▶ Task description:
Please give back, word for word, only the lines starting at the one containing "that caused the" and ending at the one containing "commit is likely" within the material below.

□ □ □ □

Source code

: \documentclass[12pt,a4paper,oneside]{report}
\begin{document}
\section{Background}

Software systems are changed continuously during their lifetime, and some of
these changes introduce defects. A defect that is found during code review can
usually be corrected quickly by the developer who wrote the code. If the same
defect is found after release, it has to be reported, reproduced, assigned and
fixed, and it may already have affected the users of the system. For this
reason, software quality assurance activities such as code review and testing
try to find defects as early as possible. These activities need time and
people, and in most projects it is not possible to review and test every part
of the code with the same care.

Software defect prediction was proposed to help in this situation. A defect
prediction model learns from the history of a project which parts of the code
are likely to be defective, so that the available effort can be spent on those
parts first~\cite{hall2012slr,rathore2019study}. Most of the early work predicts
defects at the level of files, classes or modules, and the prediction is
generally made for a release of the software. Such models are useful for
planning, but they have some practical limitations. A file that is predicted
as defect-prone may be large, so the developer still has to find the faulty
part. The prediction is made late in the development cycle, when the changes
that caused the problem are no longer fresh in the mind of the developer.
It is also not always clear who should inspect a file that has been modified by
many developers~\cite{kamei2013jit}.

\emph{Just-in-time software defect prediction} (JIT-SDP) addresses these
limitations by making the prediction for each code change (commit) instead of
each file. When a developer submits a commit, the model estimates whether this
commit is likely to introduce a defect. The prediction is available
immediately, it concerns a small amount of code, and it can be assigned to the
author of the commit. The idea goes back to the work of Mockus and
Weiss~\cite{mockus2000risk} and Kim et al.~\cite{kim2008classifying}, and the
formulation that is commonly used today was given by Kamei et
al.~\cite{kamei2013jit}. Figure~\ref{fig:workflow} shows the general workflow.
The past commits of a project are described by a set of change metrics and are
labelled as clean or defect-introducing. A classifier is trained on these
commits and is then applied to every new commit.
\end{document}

□ □ □ □

▶ Answer to this task:
that caused the problem are no longer fresh in the mind of the developer.
It is also not always clear who should inspect a file that has been modified by
many developers~\cite{kamei2013jit}.

\emph{Just-in-time software defect prediction} (JIT-SDP) addresses these
limitations by making the prediction for each code change (commit) instead of
each file. When a developer submits a commit, the model estimates whether this
commit is likely to introduce a defect. The prediction is available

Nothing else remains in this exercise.